Sunday, July 12, 2015

‎The Past Exonerative

  “Living in the past exonerative tense, as in 'mistakes were made'”

tarnished
held together by dissent
by heterogeny
one concept a day

face first
freckled & wan

she wrote in Singlish
physical loops
learning to spit, to dance
to destroy horizon

Saturday, July 11, 2015

Wound of Spirit: Hegel's rotten body

"A writer who doesn't have a wound that's always open is no writer for me." -Canetti

"Hegel was never more wrong than when he wrote 'the wounds of the Spirit heal and leave no scars behind'." -Shaviro

Here, courtesy darkecologies is Zizek's attempt to get rid of Hegel's rotten body.  I want to say blah blah blah. That's also a Z quote.

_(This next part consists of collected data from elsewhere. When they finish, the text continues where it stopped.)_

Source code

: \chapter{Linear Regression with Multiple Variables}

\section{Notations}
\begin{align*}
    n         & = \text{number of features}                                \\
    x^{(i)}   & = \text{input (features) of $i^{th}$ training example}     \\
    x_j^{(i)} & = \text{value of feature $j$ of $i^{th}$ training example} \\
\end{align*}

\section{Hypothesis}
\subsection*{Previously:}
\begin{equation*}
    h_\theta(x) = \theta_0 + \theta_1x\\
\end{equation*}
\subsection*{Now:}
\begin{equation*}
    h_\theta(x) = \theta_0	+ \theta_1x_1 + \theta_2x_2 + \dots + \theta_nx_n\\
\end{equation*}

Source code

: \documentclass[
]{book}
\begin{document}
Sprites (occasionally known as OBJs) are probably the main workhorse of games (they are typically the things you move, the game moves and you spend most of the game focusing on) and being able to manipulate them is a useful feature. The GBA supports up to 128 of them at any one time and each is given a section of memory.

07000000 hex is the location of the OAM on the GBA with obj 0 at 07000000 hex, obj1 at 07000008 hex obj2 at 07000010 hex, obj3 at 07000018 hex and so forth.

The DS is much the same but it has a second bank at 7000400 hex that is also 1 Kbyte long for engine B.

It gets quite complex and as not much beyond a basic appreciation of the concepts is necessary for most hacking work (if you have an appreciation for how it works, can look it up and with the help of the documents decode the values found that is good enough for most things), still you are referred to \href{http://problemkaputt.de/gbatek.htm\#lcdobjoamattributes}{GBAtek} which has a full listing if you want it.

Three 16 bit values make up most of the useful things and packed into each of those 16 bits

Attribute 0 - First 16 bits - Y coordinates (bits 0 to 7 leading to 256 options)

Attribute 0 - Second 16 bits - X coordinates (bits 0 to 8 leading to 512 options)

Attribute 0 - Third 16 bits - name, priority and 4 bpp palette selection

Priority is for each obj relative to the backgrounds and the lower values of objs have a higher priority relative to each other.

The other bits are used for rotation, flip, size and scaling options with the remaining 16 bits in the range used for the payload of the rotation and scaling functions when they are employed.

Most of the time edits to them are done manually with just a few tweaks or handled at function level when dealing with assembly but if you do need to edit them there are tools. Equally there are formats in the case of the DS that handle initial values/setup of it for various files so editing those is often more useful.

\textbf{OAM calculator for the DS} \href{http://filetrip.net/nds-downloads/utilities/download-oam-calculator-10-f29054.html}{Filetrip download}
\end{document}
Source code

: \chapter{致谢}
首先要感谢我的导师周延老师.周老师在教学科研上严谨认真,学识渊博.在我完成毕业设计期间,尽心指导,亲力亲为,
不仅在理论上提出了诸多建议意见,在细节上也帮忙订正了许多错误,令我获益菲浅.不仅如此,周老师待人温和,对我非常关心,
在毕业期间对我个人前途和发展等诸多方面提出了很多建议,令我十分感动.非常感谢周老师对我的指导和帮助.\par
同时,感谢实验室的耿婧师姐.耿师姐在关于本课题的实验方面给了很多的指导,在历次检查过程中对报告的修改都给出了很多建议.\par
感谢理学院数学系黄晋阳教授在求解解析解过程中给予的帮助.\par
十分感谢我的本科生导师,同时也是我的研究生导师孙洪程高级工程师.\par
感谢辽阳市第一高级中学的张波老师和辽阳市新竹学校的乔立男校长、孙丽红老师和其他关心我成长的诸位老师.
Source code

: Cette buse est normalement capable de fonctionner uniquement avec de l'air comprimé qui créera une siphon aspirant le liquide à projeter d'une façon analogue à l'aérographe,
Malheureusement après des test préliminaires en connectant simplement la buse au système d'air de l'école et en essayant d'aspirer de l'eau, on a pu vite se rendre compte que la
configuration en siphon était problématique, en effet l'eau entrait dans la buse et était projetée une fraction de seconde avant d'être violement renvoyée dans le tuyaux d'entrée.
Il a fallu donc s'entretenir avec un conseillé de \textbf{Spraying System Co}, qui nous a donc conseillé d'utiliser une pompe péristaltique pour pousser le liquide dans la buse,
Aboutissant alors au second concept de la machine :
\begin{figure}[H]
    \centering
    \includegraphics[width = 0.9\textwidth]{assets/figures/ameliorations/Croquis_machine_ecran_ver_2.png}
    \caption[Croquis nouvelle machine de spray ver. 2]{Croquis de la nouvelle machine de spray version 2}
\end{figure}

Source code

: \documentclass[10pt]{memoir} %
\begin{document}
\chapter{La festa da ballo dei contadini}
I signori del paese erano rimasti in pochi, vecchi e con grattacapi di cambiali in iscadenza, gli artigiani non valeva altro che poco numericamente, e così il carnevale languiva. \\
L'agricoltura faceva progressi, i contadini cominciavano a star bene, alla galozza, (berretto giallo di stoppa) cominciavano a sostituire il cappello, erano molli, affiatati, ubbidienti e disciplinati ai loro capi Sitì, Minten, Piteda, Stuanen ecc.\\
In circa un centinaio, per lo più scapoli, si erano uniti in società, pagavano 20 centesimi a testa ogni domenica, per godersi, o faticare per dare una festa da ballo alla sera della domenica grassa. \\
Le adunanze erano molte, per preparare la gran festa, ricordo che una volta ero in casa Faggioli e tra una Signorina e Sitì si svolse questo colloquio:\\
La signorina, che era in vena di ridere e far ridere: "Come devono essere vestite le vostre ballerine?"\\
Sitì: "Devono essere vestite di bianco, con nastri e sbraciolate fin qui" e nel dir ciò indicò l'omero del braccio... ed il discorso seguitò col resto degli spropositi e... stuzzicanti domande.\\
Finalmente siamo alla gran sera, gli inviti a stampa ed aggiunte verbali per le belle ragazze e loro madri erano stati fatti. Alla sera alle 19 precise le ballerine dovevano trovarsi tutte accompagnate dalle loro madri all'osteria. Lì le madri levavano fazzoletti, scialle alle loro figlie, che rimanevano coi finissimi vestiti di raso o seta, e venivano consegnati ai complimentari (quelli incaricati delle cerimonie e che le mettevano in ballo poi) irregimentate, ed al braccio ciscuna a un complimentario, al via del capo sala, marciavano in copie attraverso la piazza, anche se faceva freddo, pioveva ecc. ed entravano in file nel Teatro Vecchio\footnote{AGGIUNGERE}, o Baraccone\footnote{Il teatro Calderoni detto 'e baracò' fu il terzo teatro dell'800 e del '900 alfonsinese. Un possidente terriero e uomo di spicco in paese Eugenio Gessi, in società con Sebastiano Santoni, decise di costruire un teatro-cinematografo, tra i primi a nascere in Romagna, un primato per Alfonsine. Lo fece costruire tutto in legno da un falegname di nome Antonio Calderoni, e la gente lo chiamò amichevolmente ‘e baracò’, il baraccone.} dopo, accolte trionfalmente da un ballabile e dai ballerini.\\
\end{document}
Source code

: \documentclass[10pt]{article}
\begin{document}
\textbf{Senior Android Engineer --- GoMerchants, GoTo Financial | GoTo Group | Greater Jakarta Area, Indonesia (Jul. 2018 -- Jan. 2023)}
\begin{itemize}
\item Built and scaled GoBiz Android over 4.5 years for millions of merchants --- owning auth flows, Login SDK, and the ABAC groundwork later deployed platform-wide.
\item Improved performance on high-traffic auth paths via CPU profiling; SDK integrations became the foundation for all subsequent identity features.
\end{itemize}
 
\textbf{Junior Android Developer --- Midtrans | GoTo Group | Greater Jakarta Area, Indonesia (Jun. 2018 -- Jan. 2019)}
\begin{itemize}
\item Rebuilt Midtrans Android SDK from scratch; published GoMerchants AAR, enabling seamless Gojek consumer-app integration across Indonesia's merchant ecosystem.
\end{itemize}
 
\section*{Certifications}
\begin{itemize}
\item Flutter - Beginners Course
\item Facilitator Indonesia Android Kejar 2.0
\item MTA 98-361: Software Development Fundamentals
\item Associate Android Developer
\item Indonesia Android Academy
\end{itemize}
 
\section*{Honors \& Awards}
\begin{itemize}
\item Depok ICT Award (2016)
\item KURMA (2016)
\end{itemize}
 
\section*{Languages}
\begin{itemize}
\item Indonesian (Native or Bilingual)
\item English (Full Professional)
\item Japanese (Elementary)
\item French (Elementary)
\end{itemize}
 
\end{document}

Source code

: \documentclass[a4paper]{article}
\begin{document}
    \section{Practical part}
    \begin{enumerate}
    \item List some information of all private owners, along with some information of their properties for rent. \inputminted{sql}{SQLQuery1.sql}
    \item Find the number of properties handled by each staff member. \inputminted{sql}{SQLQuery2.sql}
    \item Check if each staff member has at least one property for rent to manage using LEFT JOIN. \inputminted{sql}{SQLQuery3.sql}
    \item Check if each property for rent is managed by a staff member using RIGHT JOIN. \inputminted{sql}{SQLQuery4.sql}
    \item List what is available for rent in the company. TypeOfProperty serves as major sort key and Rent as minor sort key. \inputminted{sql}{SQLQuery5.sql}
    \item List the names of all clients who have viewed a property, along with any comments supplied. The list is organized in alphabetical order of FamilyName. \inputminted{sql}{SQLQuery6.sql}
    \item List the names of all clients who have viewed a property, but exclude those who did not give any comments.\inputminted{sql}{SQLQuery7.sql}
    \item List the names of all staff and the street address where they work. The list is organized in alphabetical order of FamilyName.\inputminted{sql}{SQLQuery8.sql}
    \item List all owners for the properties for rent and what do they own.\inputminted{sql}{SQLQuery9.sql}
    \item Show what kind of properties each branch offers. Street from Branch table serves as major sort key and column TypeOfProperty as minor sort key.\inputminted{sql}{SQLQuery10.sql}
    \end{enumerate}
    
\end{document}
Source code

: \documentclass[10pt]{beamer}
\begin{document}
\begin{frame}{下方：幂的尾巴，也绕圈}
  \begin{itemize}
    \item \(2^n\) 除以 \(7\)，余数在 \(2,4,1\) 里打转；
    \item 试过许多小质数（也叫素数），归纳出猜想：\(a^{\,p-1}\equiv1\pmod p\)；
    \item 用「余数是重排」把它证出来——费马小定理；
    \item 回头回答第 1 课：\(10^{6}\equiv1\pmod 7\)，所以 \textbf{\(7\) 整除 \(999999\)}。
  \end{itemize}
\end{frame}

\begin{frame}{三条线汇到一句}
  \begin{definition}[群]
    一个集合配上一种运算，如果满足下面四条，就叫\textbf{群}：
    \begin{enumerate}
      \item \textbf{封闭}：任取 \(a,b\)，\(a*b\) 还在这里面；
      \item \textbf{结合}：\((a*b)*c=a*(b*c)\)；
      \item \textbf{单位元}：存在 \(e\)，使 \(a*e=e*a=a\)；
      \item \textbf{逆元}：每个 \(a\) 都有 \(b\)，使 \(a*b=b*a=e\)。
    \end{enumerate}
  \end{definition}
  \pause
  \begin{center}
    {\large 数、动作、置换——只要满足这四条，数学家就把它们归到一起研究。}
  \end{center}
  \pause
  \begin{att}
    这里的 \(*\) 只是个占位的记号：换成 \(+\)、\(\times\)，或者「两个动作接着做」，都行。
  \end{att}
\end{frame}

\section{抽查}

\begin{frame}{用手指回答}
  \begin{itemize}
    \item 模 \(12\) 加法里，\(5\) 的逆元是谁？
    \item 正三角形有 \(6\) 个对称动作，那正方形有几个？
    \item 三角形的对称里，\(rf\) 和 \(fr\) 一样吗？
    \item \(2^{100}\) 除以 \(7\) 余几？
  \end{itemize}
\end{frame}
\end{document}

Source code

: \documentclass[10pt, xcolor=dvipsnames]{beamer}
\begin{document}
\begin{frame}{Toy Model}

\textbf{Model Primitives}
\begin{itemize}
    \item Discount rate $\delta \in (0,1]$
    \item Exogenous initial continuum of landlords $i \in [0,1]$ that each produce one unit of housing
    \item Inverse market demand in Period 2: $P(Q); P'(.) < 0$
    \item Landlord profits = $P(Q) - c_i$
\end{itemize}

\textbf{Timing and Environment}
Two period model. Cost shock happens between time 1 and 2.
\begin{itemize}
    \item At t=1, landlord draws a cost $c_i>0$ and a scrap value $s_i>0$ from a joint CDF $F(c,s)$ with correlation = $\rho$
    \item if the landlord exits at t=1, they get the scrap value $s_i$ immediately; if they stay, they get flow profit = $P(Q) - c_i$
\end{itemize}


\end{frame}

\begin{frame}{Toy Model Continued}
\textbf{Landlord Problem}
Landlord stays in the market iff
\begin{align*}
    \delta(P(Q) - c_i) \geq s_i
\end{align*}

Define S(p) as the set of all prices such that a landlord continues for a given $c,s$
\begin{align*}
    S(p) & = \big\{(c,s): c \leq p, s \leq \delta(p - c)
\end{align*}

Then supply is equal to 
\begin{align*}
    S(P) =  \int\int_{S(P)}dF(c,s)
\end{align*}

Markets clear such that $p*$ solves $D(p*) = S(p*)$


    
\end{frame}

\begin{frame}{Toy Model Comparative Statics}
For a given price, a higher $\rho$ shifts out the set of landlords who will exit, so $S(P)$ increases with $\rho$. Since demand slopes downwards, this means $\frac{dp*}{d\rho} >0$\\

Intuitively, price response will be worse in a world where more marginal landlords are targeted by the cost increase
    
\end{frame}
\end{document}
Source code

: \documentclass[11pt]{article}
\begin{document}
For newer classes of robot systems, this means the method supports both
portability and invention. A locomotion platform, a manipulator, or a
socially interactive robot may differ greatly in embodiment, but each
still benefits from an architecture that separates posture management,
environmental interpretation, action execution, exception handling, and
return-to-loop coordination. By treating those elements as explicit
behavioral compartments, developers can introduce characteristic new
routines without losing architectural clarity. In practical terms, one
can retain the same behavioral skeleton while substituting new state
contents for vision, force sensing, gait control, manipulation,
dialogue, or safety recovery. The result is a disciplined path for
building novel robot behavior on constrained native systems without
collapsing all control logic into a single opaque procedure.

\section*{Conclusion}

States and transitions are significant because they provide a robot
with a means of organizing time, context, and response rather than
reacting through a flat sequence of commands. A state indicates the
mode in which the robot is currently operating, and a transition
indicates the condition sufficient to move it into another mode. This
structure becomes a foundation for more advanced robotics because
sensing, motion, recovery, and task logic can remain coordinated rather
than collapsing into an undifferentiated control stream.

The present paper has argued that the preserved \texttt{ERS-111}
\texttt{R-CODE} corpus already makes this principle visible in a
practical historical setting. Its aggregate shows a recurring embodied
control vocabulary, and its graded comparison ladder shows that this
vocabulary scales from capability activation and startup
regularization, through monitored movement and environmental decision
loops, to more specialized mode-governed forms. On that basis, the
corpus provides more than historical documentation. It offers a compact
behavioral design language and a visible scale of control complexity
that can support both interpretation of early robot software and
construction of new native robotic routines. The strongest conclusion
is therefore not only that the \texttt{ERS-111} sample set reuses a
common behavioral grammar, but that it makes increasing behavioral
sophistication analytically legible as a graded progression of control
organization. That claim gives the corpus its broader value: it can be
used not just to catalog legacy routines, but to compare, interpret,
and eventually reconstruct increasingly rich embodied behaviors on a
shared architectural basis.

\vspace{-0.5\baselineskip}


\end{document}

Spirit’s return-to-itself creates the very dimension to which it returns. What this means is that the “negation of the negation ,” the “return-to-oneself” from alienation, does not occur where it seems to: in the negation of the negation, Spirit’s negativity is not relativized, subsumed under an encompassing positivity; it is, on the contrary, the “simple negation” which remains attached to the presupposed positivity it has negated, the presupposed Otherness from which it alienates itself, and the negation of the negation is nothing but the negation of the substantial character of this Otherness itself, the full acceptance of the abyss of Spirit’s self-relating which retroactively posits all its presuppositions. In other words, once we are in negativity, we can never leave it and regain the lost innocence of the origins; in the “negation of the negation” the origins are truly lost, their very loss is lost, they are deprived of the substantial status of that which has been lost. Spirit heals its wound not directly, but by getting rid of the full and sane Body into which the wound was cut. It is in this precise sense that, according to Hegel, “the wounds of the Spirit heal, and leave no scars behind.”  His point is not that Spirit heals its wounds so perfectly that, in a magical gesture of retroactive sublation, even the scars disappear; the point is rather that, in the course of the dialectical process, a shift of perspective occurs which makes the wound itself appear as its opposite— the wound itself is its own healing when seen from another standpoint.